If the customer from the example case had measured from the beginning with a tool like webpagetest.org, he would have seen that the performance of his site more than doubled in the relevant areas.
Conclusion: Knowledge about the type and quality of measurement data is only the beginning
Thus, for a meaningful comparison of two or more sites , at least the following two conditions must be met:
- The tool used must measure the right things - i.e. the relevant parts of site . When changing hosters, for example, you should not rely exclusively on a test that primarily looks at onpage factors.

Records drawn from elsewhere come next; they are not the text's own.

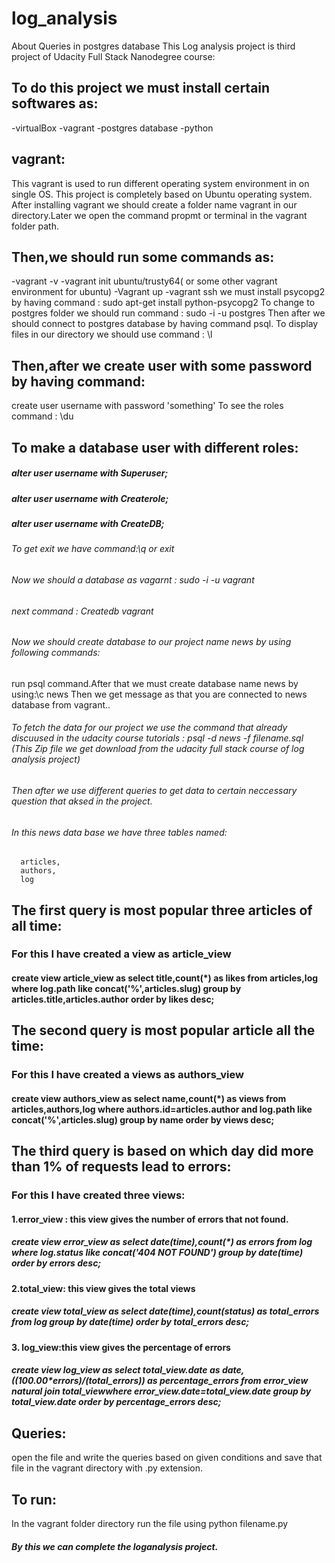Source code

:# log_analysis
About Queries in postgres database
This Log analysis project is third project of Udacity Full Stack Nanodegree course:
## To do this project we must install certain softwares as:
  -virtualBox
  -vagrant
  -postgres database
  -python
## vagrant:
 This vagrant is used to run different operating system environment in on single OS.
This project is completely based on Ubuntu operating system.
After installing vagrant we should create a folder name vagrant in our directory.Later we open the command propmt or terminal in the vagrant folder path.
## Then,we should run some commands as:
  -vagrant -v
  -vagrant init ubuntu/trusty64( or some other vagrant environment for ubuntu)
  -Vagrant up
  -vagrant ssh
 we must install psycopg2 by having command : sudo apt-get install python-psycopg2 
 To change to postgres folder we should run command : sudo -i -u postgres
 Then after we should connect to  postgres database by having command psql.
To display files in our directory we should use command : \l
## Then,after we create user with some password by having command:
create user username with password 'something'
To see the roles command : \du
## To make a database user with different roles:
##### alter user username with Superuser;
##### alter user username with Createrole;
##### alter user username with CreateDB; 
###### To get exit we have command:\q or exit
###### Now we should a database as vagarnt : sudo -i -u vagrant
###### next command : Createdb vagrant 
###### Now we should create database to our project name news by using following commands:
run psql command.After that we must create database name news by using:\c news
Then we get message as that you are connected to news database from vagrant..
###### To fetch the data for our project we use the command that already discuused in the udacity course tutorials : psql -d news -f filename.sql (This Zip file we get download from the udacity full stack course of log analysis project)
###### Then after we use different queries to get data to certain neccessary question that aksed in the project.
###### In this news data base we have three tables named:
      articles,
      authors,
      log
 ## The first query is most popular three articles of all time:
 ### For this  I have created a view as  article_view
#### create  view  article_view as select title,count(*) as likes from articles,log where  log.path like concat('%',articles.slug) group by articles.title,articles.author order by likes desc;
## The second query is most popular article all the time:
### For this I have created a views as authors_view
#### create  view  authors_view as select name,count(*) as views from articles,authors,log where authors.id=articles.author and  log.path like concat('%',articles.slug) group by name order by views desc;
## The third query is based on which day did more than 1% of requests lead to errors:
### For  this I have created three views:
#### 1.error_view : this view gives the number of errors that not found.
##### create view error_view as select date(time),count(*) as errors  from log where log.status like concat('404 NOT FOUND') group by date(time) order by errors desc;
#### 2.total_view: this view gives the total views
##### create view total_view as select date(time),count(status) as total_errors from log group by date(time)  order by total_errors desc;
#### 3. log_view:this view gives the percentage of errors
##### create view log_view as select total_view.date as date,((100.00*errors)/(total_errors)) as percentage_errors from error_view natural join total_viewwhere error_view.date=total_view.date group by total_view.date order by percentage_errors desc;
## Queries:
 open the file and write the queries based on given conditions and save that file in the vagrant directory with .py extension.
## To run:
In the vagrant folder directory run the file using python filename.py
##### By this we can complete the loganalysis project.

- The data used must allow a meaningful comparison. Normally, you want to know by which factor an optimization has brought your own site forward. Only with this information can you, for example, make a forecast about the improvement of the conversion rate.
Granted: Knowing the right data is just the beginning. Of course, you also need to know how to properly test the page performance and read the data sets. That's why we'll be looking at these two topics in detail in upcoming blogposts.
However, understanding the data and the permissible conclusions that can be drawn from it is the basis for all further optimization steps. And it helps to take the right and most sensible optimization measures.